== Exercise aim ==
Quote exactly and only this range of lines in the data below: the line that holds "<li>Contacto: Muestra un" to the line that holds "de usuarios hay", both included.

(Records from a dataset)
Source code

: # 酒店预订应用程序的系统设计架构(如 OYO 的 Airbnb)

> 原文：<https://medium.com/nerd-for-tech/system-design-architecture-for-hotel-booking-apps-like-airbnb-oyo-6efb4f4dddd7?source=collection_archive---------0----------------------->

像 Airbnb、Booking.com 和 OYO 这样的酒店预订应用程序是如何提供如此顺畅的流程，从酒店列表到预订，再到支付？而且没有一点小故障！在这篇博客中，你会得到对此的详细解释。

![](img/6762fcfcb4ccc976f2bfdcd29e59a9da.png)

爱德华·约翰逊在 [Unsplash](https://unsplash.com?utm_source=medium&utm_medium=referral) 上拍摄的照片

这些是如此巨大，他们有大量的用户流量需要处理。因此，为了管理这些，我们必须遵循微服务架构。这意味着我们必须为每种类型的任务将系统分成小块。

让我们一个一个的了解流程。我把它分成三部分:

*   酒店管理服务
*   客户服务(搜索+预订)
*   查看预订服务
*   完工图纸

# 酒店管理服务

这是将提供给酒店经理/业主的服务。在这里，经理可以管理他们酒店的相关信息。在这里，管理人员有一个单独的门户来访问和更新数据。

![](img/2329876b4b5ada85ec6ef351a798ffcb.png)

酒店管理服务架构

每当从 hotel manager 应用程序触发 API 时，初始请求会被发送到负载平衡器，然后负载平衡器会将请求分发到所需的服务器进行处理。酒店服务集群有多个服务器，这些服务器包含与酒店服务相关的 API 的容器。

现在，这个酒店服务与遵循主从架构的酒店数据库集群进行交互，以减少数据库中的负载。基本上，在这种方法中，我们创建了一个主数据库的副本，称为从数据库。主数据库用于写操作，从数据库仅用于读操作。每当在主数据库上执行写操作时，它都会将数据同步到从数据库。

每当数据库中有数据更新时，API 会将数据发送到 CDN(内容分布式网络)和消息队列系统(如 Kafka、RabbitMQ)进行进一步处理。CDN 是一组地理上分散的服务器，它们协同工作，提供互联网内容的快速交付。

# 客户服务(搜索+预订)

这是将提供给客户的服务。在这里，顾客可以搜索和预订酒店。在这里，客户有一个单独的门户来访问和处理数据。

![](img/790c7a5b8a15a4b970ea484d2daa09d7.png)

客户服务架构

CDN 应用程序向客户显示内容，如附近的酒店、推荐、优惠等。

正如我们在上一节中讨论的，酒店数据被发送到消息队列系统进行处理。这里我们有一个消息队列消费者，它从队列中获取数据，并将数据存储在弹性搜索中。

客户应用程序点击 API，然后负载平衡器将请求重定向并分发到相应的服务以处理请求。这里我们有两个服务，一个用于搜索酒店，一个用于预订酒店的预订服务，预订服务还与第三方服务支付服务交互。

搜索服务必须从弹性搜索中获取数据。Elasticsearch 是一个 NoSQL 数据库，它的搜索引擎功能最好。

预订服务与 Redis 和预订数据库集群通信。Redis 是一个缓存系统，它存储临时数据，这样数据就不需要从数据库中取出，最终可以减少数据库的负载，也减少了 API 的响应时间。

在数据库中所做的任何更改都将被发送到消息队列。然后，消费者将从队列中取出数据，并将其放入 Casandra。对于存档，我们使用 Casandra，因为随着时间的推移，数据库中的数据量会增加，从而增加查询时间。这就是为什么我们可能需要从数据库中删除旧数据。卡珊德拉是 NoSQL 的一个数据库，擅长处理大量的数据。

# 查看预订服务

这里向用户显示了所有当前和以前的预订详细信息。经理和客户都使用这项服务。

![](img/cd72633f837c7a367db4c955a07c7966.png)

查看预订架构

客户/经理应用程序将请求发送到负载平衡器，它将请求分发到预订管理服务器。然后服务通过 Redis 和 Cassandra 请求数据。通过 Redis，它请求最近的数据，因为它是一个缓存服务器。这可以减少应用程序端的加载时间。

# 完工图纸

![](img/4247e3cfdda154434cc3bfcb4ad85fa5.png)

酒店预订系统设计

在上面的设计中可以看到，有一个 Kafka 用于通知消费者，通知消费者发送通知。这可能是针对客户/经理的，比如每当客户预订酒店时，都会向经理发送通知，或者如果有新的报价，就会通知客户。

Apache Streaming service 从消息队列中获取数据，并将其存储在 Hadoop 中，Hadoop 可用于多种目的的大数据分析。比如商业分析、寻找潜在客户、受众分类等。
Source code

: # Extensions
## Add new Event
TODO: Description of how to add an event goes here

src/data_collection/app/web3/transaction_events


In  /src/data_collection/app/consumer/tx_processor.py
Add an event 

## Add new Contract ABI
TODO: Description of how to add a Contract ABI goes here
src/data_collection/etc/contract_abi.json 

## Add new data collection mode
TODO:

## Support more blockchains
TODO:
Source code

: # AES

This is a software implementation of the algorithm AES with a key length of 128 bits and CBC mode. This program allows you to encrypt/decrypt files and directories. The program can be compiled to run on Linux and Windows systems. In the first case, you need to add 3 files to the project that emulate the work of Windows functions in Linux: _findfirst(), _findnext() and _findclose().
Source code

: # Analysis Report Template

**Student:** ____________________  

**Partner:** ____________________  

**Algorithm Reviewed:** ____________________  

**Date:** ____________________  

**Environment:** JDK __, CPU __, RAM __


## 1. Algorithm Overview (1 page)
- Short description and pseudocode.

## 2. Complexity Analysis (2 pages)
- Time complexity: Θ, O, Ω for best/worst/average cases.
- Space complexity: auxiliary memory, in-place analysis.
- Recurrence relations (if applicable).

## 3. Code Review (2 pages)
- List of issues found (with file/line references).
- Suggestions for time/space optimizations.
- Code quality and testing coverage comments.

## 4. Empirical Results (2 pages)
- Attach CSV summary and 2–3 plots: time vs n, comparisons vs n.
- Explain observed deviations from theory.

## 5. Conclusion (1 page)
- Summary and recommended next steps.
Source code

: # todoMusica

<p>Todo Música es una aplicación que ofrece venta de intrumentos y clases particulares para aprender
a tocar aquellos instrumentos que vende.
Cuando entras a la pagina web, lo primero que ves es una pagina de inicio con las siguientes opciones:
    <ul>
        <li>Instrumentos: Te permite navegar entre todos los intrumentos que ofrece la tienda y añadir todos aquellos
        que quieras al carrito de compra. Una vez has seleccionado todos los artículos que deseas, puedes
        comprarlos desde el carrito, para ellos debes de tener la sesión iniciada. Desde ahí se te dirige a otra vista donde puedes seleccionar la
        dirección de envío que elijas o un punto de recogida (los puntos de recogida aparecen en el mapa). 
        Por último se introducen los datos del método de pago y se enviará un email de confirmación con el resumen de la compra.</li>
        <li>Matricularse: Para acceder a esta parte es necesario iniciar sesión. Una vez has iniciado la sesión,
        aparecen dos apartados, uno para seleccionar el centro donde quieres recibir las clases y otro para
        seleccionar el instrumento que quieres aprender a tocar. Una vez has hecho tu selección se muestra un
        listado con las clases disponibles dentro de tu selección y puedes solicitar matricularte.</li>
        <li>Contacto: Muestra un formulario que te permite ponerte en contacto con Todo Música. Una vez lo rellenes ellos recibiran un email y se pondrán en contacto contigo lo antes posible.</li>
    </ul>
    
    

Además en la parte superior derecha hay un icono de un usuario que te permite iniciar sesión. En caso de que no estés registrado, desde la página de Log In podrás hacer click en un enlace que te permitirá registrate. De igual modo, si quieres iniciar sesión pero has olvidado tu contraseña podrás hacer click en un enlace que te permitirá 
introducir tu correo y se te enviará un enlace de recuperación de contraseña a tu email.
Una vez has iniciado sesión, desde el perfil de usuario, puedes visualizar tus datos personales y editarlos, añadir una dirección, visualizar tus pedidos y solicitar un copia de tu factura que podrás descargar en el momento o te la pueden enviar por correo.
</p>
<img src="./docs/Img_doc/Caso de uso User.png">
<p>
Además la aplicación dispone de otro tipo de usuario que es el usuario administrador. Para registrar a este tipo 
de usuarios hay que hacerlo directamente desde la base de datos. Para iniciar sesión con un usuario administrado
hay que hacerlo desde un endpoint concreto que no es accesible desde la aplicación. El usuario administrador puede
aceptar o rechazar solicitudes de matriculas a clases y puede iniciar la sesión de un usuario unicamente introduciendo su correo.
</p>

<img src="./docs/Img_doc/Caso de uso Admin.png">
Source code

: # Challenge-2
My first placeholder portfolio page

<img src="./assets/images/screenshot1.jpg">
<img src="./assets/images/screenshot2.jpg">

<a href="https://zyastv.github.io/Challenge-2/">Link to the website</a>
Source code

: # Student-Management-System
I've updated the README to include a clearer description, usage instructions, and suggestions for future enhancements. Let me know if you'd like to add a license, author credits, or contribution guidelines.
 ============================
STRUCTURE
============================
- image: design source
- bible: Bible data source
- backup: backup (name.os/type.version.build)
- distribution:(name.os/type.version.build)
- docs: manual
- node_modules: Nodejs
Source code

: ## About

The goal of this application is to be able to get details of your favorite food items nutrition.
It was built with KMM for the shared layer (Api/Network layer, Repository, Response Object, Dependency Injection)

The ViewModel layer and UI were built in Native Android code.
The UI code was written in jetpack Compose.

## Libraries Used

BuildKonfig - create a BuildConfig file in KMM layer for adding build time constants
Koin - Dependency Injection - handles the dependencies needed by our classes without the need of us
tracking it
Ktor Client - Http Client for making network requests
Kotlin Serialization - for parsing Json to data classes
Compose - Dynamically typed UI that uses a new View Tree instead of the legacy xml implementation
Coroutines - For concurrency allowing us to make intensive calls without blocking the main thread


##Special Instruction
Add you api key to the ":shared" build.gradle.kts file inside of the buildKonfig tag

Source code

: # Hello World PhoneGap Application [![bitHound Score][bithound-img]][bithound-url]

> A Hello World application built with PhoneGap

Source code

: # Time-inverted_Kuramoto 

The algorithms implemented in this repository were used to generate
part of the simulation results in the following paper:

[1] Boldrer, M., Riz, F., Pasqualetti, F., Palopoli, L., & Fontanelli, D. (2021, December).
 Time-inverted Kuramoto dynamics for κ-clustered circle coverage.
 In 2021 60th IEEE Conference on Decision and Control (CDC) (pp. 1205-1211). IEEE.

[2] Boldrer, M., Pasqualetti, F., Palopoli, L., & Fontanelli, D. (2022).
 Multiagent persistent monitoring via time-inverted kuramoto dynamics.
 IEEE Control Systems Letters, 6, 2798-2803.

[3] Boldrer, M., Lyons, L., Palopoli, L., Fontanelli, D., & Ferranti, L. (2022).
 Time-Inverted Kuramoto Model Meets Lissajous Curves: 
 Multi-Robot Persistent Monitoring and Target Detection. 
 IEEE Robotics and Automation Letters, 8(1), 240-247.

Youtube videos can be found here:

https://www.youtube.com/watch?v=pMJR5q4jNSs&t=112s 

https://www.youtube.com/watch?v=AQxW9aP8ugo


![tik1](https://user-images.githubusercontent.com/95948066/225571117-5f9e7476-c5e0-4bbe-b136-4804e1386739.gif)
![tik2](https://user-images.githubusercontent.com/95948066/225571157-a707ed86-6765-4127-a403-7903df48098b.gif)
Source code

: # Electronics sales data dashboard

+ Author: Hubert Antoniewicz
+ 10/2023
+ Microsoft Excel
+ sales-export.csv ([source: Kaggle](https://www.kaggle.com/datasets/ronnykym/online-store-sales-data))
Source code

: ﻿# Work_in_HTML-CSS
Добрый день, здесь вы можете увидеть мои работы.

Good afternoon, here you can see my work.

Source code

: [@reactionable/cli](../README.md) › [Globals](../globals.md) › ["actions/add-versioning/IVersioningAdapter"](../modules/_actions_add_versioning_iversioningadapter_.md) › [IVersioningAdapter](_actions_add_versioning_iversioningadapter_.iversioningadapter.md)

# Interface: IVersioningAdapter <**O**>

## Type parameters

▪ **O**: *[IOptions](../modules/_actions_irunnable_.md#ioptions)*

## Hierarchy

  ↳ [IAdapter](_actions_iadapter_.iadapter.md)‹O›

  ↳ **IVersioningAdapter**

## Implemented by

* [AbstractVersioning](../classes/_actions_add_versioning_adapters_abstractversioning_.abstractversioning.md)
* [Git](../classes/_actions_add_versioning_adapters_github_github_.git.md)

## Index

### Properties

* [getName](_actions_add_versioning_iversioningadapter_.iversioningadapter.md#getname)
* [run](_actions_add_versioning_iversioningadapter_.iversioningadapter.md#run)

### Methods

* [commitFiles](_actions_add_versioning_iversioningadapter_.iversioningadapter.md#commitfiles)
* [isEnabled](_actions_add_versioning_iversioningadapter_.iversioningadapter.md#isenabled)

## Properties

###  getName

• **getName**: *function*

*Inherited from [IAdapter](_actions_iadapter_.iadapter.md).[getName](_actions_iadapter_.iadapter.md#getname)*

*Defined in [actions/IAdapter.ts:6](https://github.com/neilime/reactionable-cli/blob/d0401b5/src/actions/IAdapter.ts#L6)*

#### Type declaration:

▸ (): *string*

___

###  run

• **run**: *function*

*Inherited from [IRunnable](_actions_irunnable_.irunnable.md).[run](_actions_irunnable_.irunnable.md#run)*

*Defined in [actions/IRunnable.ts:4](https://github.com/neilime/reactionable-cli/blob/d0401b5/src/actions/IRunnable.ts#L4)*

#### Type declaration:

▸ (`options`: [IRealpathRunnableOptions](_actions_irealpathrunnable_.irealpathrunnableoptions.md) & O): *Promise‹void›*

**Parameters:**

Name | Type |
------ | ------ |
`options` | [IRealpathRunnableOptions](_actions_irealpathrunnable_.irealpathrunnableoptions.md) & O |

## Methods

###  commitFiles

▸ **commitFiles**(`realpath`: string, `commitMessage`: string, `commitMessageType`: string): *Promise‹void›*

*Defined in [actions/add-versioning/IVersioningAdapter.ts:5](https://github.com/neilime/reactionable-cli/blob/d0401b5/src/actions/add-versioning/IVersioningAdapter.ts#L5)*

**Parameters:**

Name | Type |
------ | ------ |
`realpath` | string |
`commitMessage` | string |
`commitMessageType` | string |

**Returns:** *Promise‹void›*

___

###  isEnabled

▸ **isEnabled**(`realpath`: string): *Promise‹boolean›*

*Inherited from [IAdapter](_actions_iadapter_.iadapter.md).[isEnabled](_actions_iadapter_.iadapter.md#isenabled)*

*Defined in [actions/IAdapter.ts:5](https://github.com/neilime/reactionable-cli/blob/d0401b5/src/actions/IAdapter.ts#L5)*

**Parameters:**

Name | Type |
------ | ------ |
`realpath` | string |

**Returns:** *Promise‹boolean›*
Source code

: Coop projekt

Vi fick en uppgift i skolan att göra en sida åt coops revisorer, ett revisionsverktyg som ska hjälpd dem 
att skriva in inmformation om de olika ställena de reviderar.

== Finished exercise ==
        <li>Contacto: Muestra un formulario que te permite ponerte en contacto con Todo Música. Una vez lo rellenes ellos recibiran un email y se pondrán en contacto contigo lo antes posible.</li>
    </ul>
    
    

Además en la parte superior derecha hay un icono de un usuario que te permite iniciar sesión. En caso de que no estés registrado, desde la página de Log In podrás hacer click en un enlace que te permitirá registrate. De igual modo, si quieres iniciar sesión pero has olvidado tu contraseña podrás hacer click en un enlace que te permitirá 
introducir tu correo y se te enviará un enlace de recuperación de contraseña a tu email.
Una vez has iniciado sesión, desde el perfil de usuario, puedes visualizar tus datos personales y editarlos, añadir una dirección, visualizar tus pedidos y solicitar un copia de tu factura que podrás descargar en el momento o te la pueden enviar por correo.
</p>
<img src="./docs/Img_doc/Caso de uso User.png">
<p>
Además la aplicación dispone de otro tipo de usuario que es el usuario administrador. Para registrar a este tipo 
de usuarios hay que hacerlo directamente desde la base de datos. Para iniciar sesión con un usuario administrado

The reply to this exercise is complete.